Múltiplas realidades

Alexandre Sayad, diretor da ZeitGeist e Co-diretor da UNESCO MIL Alliance (aliança da UNESCO criada na Nigéria e focada na educação midiática), explica que para entender os desafios e oportunidades do metaverso, precisamos compreender antes alguns conceitos sobre a visão da realidade em si. Primeiramente, ele cita David Chalmers, filósofo e cientista cognitivo australiano, que chega a trocar o termo “realidade” pelo seu plural, “realidades” – isso porque não vivemos em apenas uma delas. 

Além disso, Sayad- também pesquisador em Inteligência Artificial e Ética – destaca outra proposta trazida por Chalmers: a de que “não existe realidade de segunda mão” – ou seja, a realidade virtual, apesar de diferente da que estamos tradicionalmente acostumados, deve ser considerada tão “real” quanto a física.

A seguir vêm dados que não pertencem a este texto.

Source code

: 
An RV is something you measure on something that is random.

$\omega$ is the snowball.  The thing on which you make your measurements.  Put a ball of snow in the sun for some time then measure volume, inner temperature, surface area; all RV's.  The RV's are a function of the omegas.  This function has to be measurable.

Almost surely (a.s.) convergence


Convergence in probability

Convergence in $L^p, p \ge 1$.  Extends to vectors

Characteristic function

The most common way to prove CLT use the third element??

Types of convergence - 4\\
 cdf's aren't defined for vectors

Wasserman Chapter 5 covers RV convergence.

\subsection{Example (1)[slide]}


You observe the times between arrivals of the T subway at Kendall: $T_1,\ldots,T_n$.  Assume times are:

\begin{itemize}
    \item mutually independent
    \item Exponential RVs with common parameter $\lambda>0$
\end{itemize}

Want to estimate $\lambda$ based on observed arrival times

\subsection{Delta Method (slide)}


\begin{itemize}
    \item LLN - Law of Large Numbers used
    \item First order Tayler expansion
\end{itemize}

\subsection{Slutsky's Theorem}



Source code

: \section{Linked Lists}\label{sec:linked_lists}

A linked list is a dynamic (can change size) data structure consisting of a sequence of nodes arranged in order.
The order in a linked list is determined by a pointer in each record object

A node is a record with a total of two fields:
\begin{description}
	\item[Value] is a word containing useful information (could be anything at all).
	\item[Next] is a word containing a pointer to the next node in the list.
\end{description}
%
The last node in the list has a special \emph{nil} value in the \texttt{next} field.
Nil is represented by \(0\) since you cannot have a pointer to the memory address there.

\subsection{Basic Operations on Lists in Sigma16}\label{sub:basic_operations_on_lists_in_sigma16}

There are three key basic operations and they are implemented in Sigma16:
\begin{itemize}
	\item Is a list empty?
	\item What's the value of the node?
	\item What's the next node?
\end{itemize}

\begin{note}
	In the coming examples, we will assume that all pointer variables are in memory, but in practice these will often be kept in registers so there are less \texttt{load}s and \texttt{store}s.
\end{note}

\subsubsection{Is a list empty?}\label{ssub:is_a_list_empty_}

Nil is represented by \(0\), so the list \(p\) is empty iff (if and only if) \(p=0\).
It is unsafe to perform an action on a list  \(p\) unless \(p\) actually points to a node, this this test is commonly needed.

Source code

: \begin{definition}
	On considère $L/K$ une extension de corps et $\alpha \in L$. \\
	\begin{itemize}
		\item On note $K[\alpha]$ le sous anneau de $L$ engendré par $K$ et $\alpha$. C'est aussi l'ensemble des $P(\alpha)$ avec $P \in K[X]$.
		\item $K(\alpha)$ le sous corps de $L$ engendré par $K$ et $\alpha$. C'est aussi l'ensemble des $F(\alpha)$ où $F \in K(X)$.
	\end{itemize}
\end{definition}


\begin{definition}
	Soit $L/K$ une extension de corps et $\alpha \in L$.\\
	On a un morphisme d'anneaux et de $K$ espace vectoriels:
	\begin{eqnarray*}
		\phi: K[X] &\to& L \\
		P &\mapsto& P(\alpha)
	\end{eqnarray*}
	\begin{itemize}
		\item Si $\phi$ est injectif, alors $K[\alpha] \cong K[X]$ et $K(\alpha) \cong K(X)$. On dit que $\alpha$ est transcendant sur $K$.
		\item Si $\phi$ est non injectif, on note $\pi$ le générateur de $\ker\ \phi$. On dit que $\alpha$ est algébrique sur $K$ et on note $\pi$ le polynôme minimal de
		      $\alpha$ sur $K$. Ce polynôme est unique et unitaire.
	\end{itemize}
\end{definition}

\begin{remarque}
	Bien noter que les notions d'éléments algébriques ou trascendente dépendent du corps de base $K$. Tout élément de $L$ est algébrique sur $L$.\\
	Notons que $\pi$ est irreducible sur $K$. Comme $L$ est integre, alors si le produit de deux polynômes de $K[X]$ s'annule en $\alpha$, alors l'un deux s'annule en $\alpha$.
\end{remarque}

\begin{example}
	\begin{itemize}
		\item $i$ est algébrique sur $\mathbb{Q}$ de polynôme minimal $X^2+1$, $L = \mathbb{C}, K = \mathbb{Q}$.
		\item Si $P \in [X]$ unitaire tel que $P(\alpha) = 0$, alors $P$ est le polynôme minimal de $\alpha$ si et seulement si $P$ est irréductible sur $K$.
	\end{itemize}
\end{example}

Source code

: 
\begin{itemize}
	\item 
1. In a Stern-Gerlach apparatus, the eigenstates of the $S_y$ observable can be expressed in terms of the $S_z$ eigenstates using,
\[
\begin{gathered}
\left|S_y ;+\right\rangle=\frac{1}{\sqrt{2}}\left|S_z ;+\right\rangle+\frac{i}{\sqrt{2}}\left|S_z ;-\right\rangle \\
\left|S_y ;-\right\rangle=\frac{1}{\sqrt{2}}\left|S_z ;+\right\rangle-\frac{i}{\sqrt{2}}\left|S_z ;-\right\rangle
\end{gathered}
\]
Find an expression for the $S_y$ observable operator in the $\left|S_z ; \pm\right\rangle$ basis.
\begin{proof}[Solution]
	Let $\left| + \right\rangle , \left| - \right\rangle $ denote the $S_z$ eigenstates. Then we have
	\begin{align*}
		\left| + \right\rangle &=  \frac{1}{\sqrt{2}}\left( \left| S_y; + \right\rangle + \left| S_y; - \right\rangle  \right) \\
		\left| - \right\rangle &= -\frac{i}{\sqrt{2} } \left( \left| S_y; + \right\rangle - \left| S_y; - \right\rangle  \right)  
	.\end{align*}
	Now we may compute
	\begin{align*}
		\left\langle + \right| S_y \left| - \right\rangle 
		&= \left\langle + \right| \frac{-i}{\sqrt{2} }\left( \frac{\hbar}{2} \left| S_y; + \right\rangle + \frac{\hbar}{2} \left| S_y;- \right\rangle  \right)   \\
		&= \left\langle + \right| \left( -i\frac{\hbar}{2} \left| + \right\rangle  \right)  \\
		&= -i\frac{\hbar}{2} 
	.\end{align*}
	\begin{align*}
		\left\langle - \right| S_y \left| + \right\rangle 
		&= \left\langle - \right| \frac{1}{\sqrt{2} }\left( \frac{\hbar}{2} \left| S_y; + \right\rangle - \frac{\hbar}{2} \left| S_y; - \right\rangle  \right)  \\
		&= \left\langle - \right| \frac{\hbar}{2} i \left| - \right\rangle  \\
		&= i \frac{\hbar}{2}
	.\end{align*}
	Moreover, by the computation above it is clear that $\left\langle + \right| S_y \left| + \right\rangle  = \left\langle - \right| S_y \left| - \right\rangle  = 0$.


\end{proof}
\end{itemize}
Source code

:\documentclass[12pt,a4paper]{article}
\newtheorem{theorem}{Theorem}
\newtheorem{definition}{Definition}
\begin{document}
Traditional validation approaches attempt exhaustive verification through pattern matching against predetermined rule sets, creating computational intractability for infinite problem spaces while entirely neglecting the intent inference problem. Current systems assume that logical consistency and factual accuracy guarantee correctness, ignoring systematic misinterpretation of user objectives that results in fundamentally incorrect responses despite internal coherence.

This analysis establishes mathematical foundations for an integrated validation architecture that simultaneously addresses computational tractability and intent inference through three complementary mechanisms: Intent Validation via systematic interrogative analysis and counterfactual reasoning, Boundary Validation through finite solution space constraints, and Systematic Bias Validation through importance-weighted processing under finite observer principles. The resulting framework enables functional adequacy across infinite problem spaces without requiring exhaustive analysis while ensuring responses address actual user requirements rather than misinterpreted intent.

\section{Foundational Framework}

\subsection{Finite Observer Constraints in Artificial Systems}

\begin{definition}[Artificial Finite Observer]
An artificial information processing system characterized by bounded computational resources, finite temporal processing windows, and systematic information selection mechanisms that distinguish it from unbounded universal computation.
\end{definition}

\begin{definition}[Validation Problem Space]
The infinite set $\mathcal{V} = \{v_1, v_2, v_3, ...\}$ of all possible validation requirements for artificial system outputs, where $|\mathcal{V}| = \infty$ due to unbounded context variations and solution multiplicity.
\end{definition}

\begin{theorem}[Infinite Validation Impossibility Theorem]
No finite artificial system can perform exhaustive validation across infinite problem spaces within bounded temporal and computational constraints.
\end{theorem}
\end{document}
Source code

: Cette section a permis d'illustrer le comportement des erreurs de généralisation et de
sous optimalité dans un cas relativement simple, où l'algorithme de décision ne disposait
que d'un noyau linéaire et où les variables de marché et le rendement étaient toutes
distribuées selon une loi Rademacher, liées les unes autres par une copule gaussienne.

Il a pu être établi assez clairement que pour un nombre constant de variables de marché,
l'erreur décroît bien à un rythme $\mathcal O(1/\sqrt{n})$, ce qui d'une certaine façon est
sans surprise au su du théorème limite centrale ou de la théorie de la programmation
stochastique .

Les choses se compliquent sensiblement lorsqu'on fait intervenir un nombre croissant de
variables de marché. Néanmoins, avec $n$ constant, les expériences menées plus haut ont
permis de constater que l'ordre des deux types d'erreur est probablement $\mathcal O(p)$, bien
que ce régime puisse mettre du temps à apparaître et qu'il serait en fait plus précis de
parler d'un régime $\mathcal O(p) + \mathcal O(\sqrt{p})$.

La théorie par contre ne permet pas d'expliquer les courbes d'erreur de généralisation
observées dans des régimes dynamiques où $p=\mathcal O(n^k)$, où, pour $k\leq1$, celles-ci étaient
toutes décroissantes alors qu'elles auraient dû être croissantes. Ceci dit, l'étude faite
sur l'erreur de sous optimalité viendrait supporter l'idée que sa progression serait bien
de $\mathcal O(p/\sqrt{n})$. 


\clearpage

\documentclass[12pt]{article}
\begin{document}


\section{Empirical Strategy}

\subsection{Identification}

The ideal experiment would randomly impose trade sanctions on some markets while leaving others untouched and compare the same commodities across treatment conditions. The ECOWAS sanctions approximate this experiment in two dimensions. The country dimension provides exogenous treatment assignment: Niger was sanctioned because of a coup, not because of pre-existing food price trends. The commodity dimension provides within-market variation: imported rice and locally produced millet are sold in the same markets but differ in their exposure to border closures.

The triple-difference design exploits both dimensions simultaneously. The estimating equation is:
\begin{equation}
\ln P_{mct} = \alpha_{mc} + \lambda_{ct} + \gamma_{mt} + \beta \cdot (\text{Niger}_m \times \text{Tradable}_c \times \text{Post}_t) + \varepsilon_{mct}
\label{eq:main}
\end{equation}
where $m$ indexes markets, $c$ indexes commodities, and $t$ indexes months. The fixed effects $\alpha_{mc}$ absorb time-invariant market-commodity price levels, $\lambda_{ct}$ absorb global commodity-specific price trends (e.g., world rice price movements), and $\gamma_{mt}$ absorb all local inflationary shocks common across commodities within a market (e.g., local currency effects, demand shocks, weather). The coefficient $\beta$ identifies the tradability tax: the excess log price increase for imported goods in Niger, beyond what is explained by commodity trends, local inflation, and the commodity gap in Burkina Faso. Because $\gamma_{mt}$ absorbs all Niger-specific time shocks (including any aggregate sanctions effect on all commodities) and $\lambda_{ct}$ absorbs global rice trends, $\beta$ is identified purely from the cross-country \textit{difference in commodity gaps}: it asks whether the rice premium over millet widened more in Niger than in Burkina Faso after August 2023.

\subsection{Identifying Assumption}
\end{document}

O que é o metaverso e o que pode vir a ser?

O metaverso apresenta um jeito de se relacionar com a realidade de uma forma nova. O termo “metaverso” apareceu pela primeira vez na obra de ficção Snow Crash, de Neal Stephenson, em 1992. Lá, o autor descreve um mundo onde as vidas das pessoas passaram a acontecer em um mundo virtual imersivo que substitui a internet e é povoado pelos avatares digitais dos usuários. O impacto do livro foi tão grande que continuou inspirando muitas outras criações, como os filmes da franquia Matrix. 

Apesar de Neal Stephenson ter deixado claro que não tem nada a ver com o projeto de Mark Zuckerberg, o dono do Facebook declarou sua intenção de criar uma tecnologia baseada na ideia do metaverso. Para Stephenson, o metaverso de Zuckerberg não corresponde exatamente ao que ele pensou para o livro Snow Crash – ainda assim, existe grande expectativa da população para o uso dessa ferramenta, que pretende misturar elementos do mundo físico e do mundo digital.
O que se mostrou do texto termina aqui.